▶ Records for the exercise
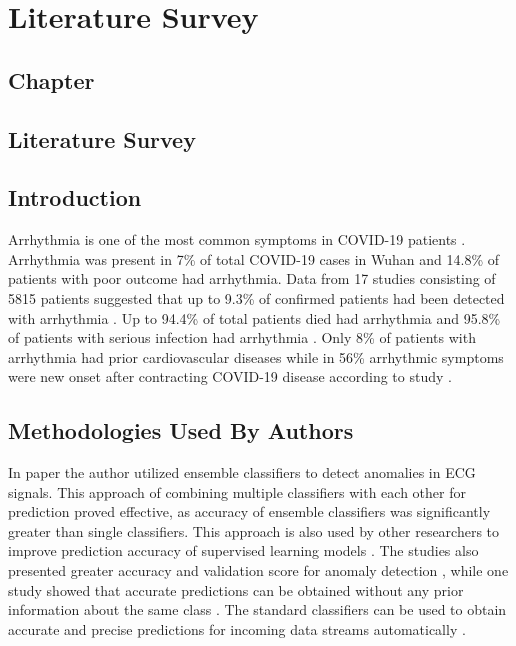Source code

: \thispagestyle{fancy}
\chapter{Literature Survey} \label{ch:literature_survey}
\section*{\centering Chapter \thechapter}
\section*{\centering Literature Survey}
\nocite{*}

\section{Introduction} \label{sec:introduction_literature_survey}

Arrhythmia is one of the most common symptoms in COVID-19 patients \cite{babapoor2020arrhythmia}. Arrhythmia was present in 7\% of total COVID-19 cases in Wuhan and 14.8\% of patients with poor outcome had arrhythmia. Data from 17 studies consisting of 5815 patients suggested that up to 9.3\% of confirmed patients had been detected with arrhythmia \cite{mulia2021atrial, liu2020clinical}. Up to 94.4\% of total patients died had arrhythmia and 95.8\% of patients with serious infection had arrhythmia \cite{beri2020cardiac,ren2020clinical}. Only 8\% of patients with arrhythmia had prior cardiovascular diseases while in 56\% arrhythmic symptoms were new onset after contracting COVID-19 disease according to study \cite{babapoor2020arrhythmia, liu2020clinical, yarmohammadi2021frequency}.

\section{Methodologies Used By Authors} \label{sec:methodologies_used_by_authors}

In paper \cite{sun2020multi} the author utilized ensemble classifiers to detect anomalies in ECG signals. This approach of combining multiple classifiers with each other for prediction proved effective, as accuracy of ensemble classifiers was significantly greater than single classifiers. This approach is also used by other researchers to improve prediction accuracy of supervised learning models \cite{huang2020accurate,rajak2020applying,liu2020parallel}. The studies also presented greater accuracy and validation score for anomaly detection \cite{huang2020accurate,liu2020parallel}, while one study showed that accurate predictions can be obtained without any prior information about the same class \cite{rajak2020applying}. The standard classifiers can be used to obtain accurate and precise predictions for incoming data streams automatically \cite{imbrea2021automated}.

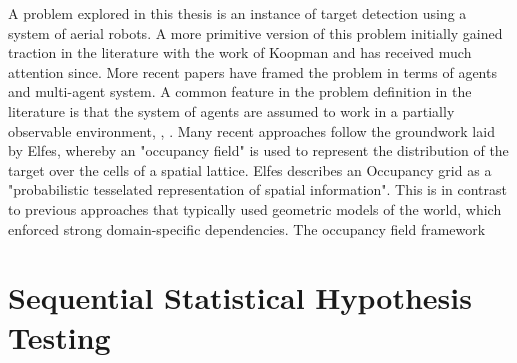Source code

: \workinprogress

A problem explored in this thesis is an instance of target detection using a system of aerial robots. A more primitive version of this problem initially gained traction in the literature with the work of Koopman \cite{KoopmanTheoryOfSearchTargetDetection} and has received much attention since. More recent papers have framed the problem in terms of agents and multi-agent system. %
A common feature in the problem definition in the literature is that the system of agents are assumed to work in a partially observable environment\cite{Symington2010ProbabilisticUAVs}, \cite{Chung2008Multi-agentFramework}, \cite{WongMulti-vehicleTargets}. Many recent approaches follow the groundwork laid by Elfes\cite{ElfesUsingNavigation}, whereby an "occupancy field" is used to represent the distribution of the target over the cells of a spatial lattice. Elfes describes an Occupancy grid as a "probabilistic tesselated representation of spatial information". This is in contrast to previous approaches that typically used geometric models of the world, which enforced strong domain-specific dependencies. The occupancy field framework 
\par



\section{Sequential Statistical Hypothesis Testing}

---

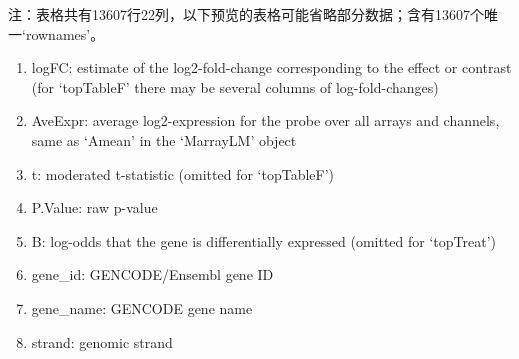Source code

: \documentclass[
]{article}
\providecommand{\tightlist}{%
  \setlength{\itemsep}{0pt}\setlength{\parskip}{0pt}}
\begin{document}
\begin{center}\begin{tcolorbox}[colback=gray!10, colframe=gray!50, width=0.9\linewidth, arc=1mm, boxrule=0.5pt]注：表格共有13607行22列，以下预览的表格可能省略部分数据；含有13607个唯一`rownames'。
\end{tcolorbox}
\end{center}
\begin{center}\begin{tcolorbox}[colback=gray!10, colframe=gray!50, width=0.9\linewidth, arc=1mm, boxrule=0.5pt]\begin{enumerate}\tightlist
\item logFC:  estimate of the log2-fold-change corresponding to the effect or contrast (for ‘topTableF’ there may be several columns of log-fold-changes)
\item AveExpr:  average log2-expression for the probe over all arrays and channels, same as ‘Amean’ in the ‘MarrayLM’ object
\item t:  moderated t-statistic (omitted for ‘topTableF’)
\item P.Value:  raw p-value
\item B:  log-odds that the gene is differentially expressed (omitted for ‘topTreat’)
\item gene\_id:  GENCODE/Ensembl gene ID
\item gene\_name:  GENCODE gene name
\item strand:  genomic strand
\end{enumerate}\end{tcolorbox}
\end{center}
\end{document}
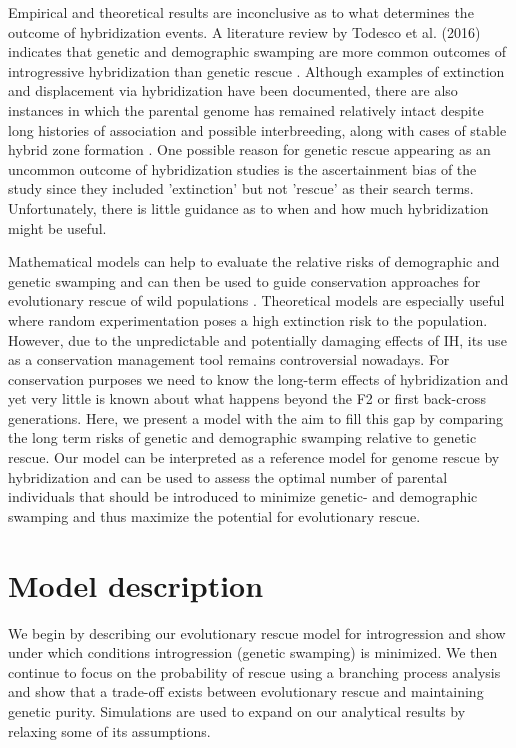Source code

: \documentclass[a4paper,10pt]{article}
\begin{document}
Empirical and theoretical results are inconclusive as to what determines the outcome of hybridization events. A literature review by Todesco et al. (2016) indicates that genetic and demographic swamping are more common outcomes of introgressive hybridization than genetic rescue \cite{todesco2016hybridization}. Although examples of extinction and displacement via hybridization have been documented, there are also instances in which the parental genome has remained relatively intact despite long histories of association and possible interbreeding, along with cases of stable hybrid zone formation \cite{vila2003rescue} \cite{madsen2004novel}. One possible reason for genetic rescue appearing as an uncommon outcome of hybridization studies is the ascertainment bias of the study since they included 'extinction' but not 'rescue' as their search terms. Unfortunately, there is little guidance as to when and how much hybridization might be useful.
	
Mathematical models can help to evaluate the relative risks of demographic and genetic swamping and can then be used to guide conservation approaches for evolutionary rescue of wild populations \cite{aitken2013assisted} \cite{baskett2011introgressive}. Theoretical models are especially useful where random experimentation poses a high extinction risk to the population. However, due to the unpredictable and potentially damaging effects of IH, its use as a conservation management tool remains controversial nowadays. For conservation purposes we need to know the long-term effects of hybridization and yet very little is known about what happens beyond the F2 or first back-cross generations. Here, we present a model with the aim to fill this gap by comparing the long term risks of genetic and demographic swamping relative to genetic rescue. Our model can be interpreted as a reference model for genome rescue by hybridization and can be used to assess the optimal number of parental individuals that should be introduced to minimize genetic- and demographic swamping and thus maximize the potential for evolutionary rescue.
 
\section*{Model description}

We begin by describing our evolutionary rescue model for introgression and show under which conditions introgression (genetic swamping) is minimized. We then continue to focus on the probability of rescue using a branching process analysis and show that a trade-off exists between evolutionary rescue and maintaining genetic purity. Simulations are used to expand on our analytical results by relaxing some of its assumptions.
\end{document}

---

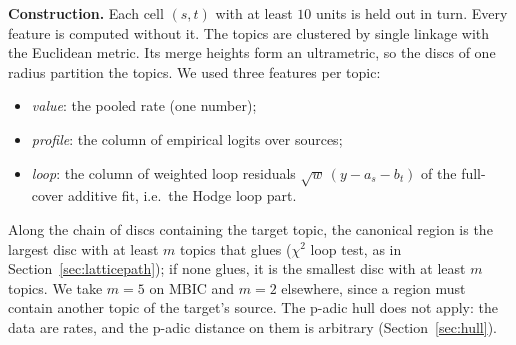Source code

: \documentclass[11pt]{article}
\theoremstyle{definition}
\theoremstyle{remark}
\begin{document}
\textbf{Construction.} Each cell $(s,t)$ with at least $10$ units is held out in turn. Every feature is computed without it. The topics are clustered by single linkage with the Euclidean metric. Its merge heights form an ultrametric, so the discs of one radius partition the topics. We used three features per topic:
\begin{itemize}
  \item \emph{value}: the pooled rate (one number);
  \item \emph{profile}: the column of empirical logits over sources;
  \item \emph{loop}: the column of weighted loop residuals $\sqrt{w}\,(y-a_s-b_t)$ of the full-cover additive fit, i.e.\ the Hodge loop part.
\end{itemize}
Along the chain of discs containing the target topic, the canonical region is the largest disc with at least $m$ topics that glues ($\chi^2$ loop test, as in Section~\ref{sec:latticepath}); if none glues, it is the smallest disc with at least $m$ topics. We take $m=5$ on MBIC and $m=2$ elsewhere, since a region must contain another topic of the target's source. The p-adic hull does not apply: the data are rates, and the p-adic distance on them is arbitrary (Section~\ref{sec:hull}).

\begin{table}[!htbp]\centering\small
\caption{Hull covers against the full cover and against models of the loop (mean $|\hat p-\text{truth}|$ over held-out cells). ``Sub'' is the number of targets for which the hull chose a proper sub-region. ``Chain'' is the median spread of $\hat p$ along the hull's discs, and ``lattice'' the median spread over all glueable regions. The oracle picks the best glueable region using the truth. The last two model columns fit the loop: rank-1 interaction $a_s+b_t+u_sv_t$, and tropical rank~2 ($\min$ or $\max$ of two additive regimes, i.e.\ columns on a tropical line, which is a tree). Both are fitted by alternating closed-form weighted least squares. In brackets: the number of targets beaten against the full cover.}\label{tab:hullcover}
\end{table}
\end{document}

▶ Task directions
Your reply must consist solely of the number of lines in the data that contain the word "GENCODE".

▶ Exercise solution
2